Demikian pula dengan Iswargia R. Sudarno. Lelaki kelahiran Bandung ini tak hanya dikenal sebagai pianis, tapi juga pendidik, pengarah acara serta perancang program kegiatan seni musik. Ia kerap bekerja sama dengan komponis-komponis kawakan Indonesia seperti Trisutji D. Kamal, Otto Sidharta, Slamet Abdul Syukur, dan Tony Prabowo. Pendidikan formal di bidang musik sendiri ditekuninya setelah ia lulus dari jurusan arsitektur di Institut Teknologi Bandung. Ia masuk ke Manhattan School of Music di New York dan memperoleh gelar Master of Music. Iswargia tampil secara berkala bersama Eric Awuy. Selain di Erasmus Huis, Mereka juga akan tampil di Auditorium Musik ISI, Yogyakarta, Senin (22/11) dan Auditorium CCF Bandung, Rabu (24/11).

Kepiawaian Iswargia menekan bilah-bilah piano, malam itu diperlihatkan saat tampil solo membawakan lagu-lagu rakyat Hongaria yang terangkum dalam komposisi Hungarian Pasent Songs for Solo Piano karya Bela Bartok. Repertoar abad 20 ini terdiri dari Rubato, Andante, Poco Rubato, Andante, Scherzo, Ballade, dan Allegro. “Meskipun terdengar lebih kontemporer, melodi yang digunakan tidak biasa digunakan komponis di Eropa Timur saat itu yang lebih banyak menggunakan birama berketukan tujuh atau lima,” jelas Iswargia.

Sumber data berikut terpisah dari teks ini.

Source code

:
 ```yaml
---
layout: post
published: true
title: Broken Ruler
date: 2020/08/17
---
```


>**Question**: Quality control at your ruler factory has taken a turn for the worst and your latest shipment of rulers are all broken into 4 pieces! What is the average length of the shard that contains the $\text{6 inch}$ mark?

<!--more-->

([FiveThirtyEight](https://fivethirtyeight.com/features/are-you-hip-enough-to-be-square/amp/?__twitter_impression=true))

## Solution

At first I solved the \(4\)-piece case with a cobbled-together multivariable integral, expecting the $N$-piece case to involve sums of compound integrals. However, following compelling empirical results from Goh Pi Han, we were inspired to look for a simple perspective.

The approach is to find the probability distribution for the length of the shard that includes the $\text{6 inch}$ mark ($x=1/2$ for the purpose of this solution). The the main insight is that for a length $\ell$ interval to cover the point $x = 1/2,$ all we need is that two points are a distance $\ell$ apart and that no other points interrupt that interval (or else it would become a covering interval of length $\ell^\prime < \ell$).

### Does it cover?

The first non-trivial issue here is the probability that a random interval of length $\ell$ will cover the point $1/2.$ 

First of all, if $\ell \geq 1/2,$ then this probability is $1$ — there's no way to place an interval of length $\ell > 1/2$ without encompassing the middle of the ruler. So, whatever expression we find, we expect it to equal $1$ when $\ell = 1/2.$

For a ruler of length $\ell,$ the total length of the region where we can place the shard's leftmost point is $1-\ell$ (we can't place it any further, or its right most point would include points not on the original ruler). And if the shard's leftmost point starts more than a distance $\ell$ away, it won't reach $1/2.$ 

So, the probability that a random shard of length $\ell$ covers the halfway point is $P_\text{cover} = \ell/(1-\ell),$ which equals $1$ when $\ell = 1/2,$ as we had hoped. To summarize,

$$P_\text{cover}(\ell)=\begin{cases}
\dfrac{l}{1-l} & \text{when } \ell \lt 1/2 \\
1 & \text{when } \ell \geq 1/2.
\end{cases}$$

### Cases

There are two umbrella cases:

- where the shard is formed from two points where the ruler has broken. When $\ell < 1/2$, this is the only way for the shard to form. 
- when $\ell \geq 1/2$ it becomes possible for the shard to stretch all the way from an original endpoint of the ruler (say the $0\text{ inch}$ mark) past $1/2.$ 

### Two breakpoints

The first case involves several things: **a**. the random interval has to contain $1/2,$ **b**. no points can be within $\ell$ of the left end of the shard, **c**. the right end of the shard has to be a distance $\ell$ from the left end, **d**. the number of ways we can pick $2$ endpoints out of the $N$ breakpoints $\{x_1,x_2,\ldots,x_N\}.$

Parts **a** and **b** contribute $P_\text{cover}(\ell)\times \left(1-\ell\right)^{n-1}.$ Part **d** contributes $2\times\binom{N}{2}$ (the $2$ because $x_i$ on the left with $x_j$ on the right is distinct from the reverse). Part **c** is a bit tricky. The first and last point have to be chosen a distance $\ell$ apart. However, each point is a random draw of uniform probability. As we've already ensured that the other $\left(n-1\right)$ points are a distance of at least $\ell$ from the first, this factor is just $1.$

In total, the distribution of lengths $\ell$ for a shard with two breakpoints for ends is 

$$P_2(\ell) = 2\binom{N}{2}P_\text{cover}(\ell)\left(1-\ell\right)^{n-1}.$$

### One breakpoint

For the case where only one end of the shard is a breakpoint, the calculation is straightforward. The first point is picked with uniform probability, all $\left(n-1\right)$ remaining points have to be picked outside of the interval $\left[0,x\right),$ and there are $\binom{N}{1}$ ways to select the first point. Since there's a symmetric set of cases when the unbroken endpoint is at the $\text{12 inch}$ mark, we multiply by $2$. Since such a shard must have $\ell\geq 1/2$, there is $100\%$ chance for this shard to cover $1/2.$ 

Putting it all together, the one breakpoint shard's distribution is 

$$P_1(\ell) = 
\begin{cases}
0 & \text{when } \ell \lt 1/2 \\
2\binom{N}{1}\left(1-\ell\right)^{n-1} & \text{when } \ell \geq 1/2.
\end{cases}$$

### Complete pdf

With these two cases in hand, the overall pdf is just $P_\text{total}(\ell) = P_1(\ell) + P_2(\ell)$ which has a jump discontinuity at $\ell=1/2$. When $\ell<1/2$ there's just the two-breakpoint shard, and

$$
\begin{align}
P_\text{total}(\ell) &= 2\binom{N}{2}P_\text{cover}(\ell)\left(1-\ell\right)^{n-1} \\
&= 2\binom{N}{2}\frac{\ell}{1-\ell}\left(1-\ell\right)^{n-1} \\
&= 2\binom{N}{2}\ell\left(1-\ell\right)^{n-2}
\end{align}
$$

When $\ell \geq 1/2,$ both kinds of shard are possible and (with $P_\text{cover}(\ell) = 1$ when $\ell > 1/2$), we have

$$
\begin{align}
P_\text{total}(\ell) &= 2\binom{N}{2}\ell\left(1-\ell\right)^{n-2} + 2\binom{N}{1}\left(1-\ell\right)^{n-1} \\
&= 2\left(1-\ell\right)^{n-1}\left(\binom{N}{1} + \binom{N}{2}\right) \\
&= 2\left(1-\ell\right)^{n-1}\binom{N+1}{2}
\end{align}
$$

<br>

Pentas yang berlangsung satu jam lebih itu makin mentahbiskan Eric dan Iswargia sebagai duo musisi yang cakap di bidangnya. Selain kemampuan teknis yang mumpuni mereka juga mampu menhadirkan pola komunikasi yang hangat dengan penonton. Eric terkadang melontarkan humor segar saat jeda. “Beruntung penonton tidak kelihatan, soalnya saya stres,” celetuknyaTak lupa pula ia menjelaskan satu dari atas panggung. Ia juga menerangkan satu persatu karya yang akan dimainkan sehingga penonton lebih paham. Termasuk menerangkan perbedaan antara trompet dan cornet.

Alat musik mirip trompet namun berukuran lebih kecil dengan suara lebih empuk dan nada-nada yang lebih lincah itu digunakan Eric saat memainkan lagu Carnival.Carnival karya komponis J.B Arban. “Lagu ini sudah lama ingin saya mainkan tapi selalu takut,” kata Eric. selama ini menjadi lagu patokan mahir tidaknya kemampuan teknis seorang pemain cornet lantaran kaya dengan nada-nada yang rumit. Dan malam itu Eric berhasil menaklukan nada-nada sulit tersebut dengan mulus.